◆ WORK REQUEST ◆
Beginning with the line that contains "Beginning programmers are" and ending with the line that contains "this requires the", reproduce the lines of the entries below exactly, omitting pictures.

[Collected data entries]
┌────────
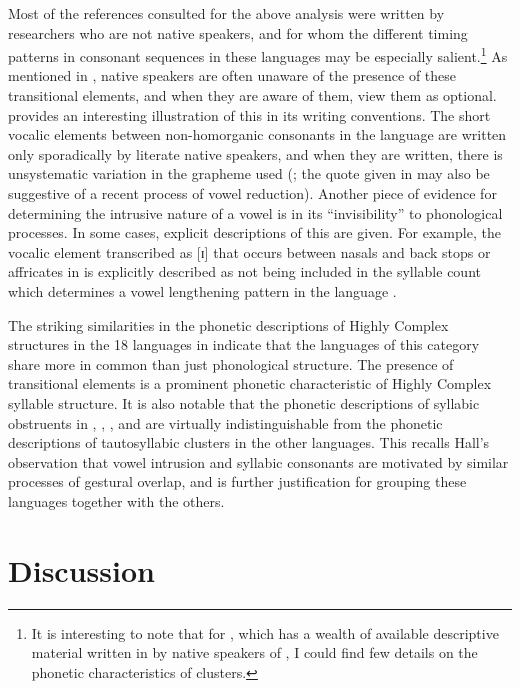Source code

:   Most of the references consulted for the above analysis were written by researchers who are not native speakers, and for whom the different timing patterns in consonant sequences in these languages may be especially salient.\footnote{{It is interesting to note that for , which has a wealth of available descriptive material written in  by native speakers of , I could find few details on the phonetic characteristics of clusters.}} As mentioned in , native speakers are often unaware of the presence of these transitional elements, and when they are aware of them, view them as optional.  provides an interesting illustration of this in its writing conventions. The short vocalic elements between non-homorganic consonants in the language are written only sporadically by literate native speakers, and when they are written, there is unsystematic variation in the grapheme used (\citealt[9, 226]{Whitehead2004}; the quote given in  may also be suggestive of a recent process of vowel reduction). Another piece of evidence for determining the intrusive nature of a vowel is in its ``invisibility'' to phonological processes. In some cases, explicit descriptions of this are given. For example, the vocalic element transcribed as [ɪ] that occurs between nasals and back stops or affricates in  is explicitly described as not being included in the syllable count which determines a vowel lengthening pattern in the language \citep[27]{Rose1981}.

  The striking similarities in the phonetic descriptions of Highly Complex structures in the 18 languages in  indicate that the languages of this category share more in common than just phonological structure. The presence of transitional elements is a prominent phonetic characteristic of Highly Complex syllable structure. It is also notable that the phonetic descriptions of syllabic obstruents in , , , and  are virtually indistinguishable from the phonetic descriptions of tautosyllabic clusters in the other languages. This recalls Hall’s observation that vowel intrusion and syllabic consonants are motivated by similar processes of gestural overlap, and is further justification for grouping these languages together with the others.

\section{Discussion}\label{sec:3.5}

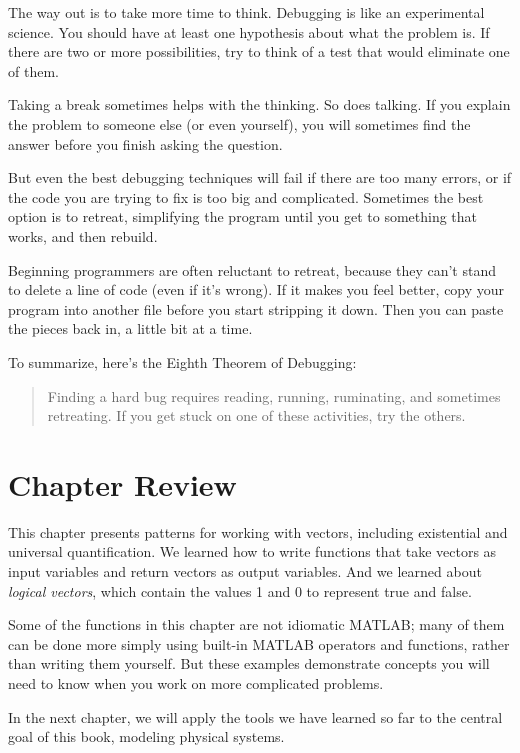 
The way out is to take more time to think.  Debugging is like an
experimental science.  You should have at least one hypothesis about
what the problem is.  If there are two or more possibilities, try to
think of a test that would eliminate one of them.


Taking a break sometimes helps with the thinking.  So does talking.
If you explain the problem to someone else (or even yourself), you
will sometimes find the answer before you finish asking the question.

But even the best debugging techniques will fail if there are too many
errors, or if the code you are trying to fix is too big and
complicated.  Sometimes the best option is to retreat, simplifying the
program until you get to something that works, and then rebuild.

Beginning programmers are often reluctant to retreat, because
they can't stand to delete a line of code (even if it's wrong).
If it makes you feel better, copy your program into another file
before you start stripping it down.  Then you can paste the pieces
back in, a little bit at a time.


To summarize, here's the Eighth Theorem of Debugging:

\begin{quote}
Finding a hard bug requires reading, running, ruminating,
and sometimes retreating.  If you get stuck on one of these
activities, try the others.
\end{quote}

\section{Chapter Review}

This chapter presents patterns for working with vectors, including existential and universal quantification.
We learned how to write functions that take vectors as input variables and return vectors as output variables.
And we learned about \emph{logical vectors}, which contain the values 1 and 0 to represent true and false.

Some of the functions in this chapter are not idiomatic MATLAB; many of them can be done more simply using built-in MATLAB operators and functions, rather than writing them yourself.  But these examples demonstrate concepts you will need to know when you work on more complicated problems.

In the next chapter, we will apply the tools we have learned so far to the central goal of this book, modeling physical systems.





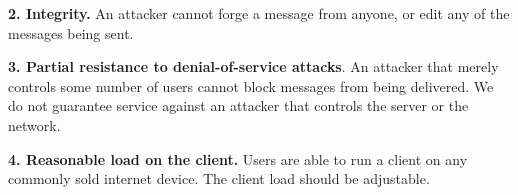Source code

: \textbf{2. Integrity.} An attacker cannot forge a message from anyone, or edit any of the messages being sent.

\textbf{3. Partial resistance to denial-of-service attacks}. An attacker that merely controls some number of users cannot block messages from being delivered. We do not guarantee service against an attacker that controls the server or the network.

\textbf{4. Reasonable load on the client.} Users are able to run a client on any commonly sold internet device. The client load should be adjustable.

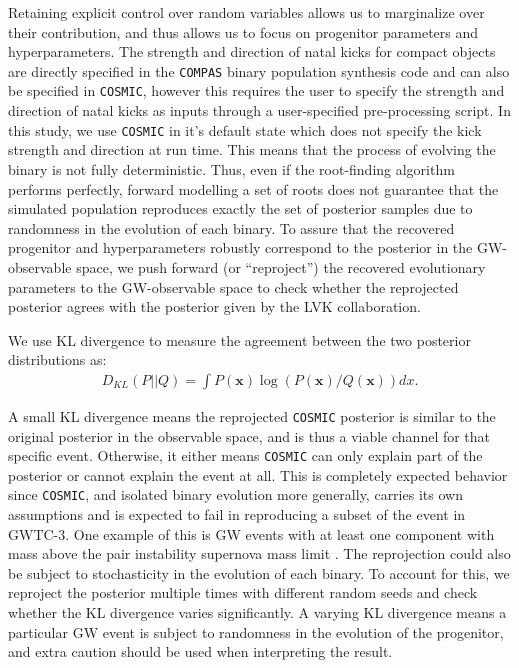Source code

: \documentclass[linenumbers,twocolumn]{aastex631}
\begin{document}
Retaining explicit control over random variables allows us to marginalize over
their contribution, and thus allows us to focus on progenitor parameters and
hyperparameters. The strength and direction of natal kicks for compact objects 
are directly specified in the \texttt{COMPAS} binary population synthesis code 
\citep{Riley2022} and can also be specified in \texttt{COSMIC}, however 
this requires the user to specify the strength and direction of natal kicks as 
inputs through a user-specified pre-processing script.  In this study, we use 
\texttt{COSMIC} in it's default state which does not specify the kick strength 
and direction at run time. %
This means that the process of evolving the binary
is not fully deterministic. Thus, even if the root-finding algorithm performs
perfectly, forward modelling a set of roots does not guarantee that the
simulated population reproduces exactly the set of posterior samples due to
randomness in the evolution of each binary. To assure that the recovered
progenitor and hyperparameters robustly correspond to the posterior in the
GW-observable space, we push forward (or ``reproject'') the recovered
evolutionary parameters to the GW-observable space to check whether the
reprojected posterior agrees with the posterior given by the LVK collaboration.

We use KL divergence to measure the agreement between the two posterior
distributions as:
\begin{align}
D_{KL}(P||Q) = \int P(\bm{x}) \log(P(\bm{x})/Q(\bm{x})) dx.
\label{eq:KLdivergence}
\end{align}

\noindent A small KL divergence means the reprojected \texttt{COSMIC} posterior
is similar to the original posterior in the observable space, and is thus a
viable channel for that specific event. Otherwise, it either means
\texttt{COSMIC} can only explain part of the posterior or cannot explain the
event at all. This is completely expected behavior since \texttt{COSMIC}, and
isolated binary evolution more generally, carries its own assumptions and is
expected to fail in reproducing a subset of the event in GWTC-3. One example of
this is GW events with at least one component with mass above the pair
instability supernova mass limit \citep{Woosley2017, Farmer2019}. The
reprojection could also be subject to stochasticity in the evolution of each
binary. To account for this, we reproject the posterior multiple times with
different random seeds and check whether the KL divergence varies significantly.
A varying KL divergence means a particular GW event is subject to randomness in
the evolution of the progenitor, and extra caution should be used when
interpreting the result.
\end{document}
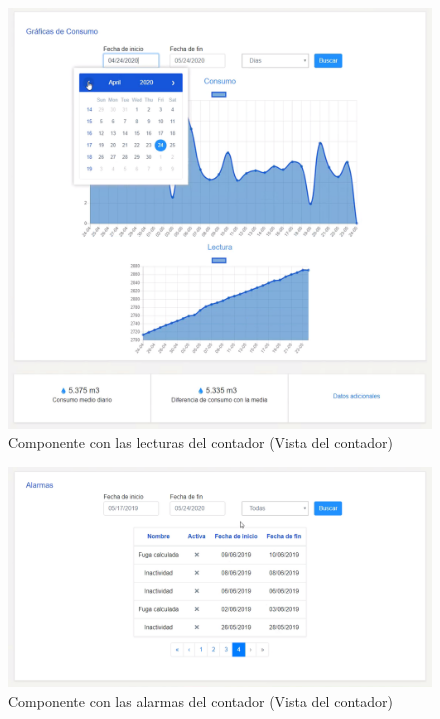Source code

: \documentclass[pdftex,11pt,a4paper]{book}
\begin{document}
 \begin{figure}[H]
 \centering
 \includegraphics [scale=0.39] {images/vistas/lecturas-componentes.png}
 \caption{Componente con las lecturas del contador (Vista del contador)} \label{fig:vista-lecturas}
 \end{figure}

 \begin{figure}[H]
 \centering
 \includegraphics [scale=0.50] {images/vistas/alarmas.png}
 \caption{Componente con las alarmas del contador (Vista del contador)} \label{fig:vista-alarmas}
 \end{figure}
\end{document}

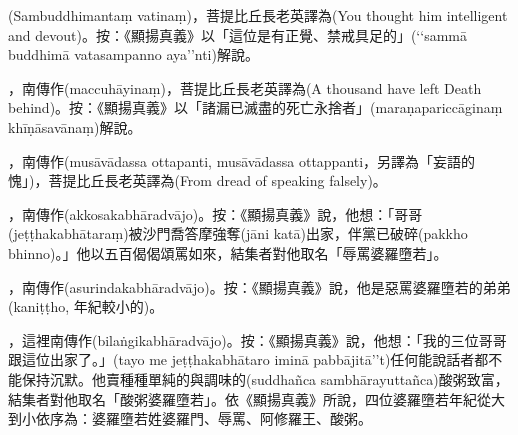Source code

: \startitemgroup[noteitems]
\item{}(Sambuddhimantaṃ vatinaṃ)，菩提比丘長老英譯為(You thought him intelligent and devout)。按：《顯揚真義》以「這位是有正覺、禁戒具足的」(‘‘sammā buddhimā vatasampanno aya’’nti)解說。
\stopitemgroup

\startitemgroup[noteitems]
\item{}，南傳作(maccuhāyinaṃ)，菩提比丘長老英譯為(A thousand have left Death behind)。按：《顯揚真義》以「諸漏已滅盡的死亡永捨者」(maraṇapariccāginaṃ khīṇāsavānaṃ)解說。
\stopitemgroup

\startitemgroup[noteitems]
\item{}，南傳作(musāvādassa ottapanti, musāvādassa ottappanti，另譯為「妄語的愧」)，菩提比丘長老英譯為(From dread of speaking falsely)。
\stopitemgroup

\startitemgroup[noteitems]
\item{}，南傳作(akkosakabhāradvājo)。按：《顯揚真義》說，他想：「哥哥(jeṭṭhakabhātaraṃ)被沙門喬答摩強奪(jāni katā)出家，伴黨已破碎(pakkho bhinno)。」他以五百偈偈頌罵如來，結集者對他取名「辱罵婆羅墮若」。
\stopitemgroup

\startitemgroup[noteitems]
\item{}，南傳作(asurindakabhāradvājo)。按：《顯揚真義》說，他是惡罵婆羅墮若的弟弟(kaniṭṭho, 年紀較小的)。
\stopitemgroup

\startitemgroup[noteitems]
\item{}，這裡南傳作(bilaṅgikabhāradvājo)。按：《顯揚真義》說，他想：「我的三位哥哥跟這位出家了。」(tayo me jeṭṭhakabhātaro iminā pabbājitā’’t)任何能說話者都不能保持沉默。他賣種種單純的與調味的(suddhañca sambhārayuttañca)酸粥致富，結集者對他取名「酸粥婆羅墮若」。依《顯揚真義》所說，四位婆羅墮若年紀從大到小依序為：婆羅墮若姓婆羅門、辱罵、阿修羅王、酸粥。
\stopitemgroup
└────────
◆ YOUR SOLUTION ◆
Beginning programmers are often reluctant to retreat, because
they can't stand to delete a line of code (even if it's wrong).
If it makes you feel better, copy your program into another file
before you start stripping it down.  Then you can paste the pieces
back in, a little bit at a time.


To summarize, here's the Eighth Theorem of Debugging:

\begin{quote}
Finding a hard bug requires reading, running, ruminating,
and sometimes retreating.  If you get stuck on one of these
activities, try the others.
\end{quote}

\section{Chapter Review}

This chapter presents patterns for working with vectors, including existential and universal quantification.
We learned how to write functions that take vectors as input variables and return vectors as output variables.
And we learned about \emph{logical vectors}, which contain the values 1 and 0 to represent true and false.

Some of the functions in this chapter are not idiomatic MATLAB; many of them can be done more simply using built-in MATLAB operators and functions, rather than writing them yourself.  But these examples demonstrate concepts you will need to know when you work on more complicated problems.

In the next chapter, we will apply the tools we have learned so far to the central goal of this book, modeling physical systems.





Source code

: \textbf{2. Integrity.} An attacker cannot forge a message from anyone, or edit any of the messages being sent.

\textbf{3. Partial resistance to denial-of-service attacks}. An attacker that merely controls some number of users cannot block messages from being delivered. We do not guarantee service against an attacker that controls the server or the network.

\textbf{4. Reasonable load on the client.} Users are able to run a client on any commonly sold internet device. The client load should be adjustable.

Source code

: \documentclass[linenumbers,twocolumn]{aastex631}
\begin{document}
Retaining explicit control over random variables allows us to marginalize over
their contribution, and thus allows us to focus on progenitor parameters and
hyperparameters. The strength and direction of natal kicks for compact objects 
are directly specified in the \texttt{COMPAS} binary population synthesis code 
\citep{Riley2022} and can also be specified in \texttt{COSMIC}, however 
this requires the user to specify the strength and direction of natal kicks as 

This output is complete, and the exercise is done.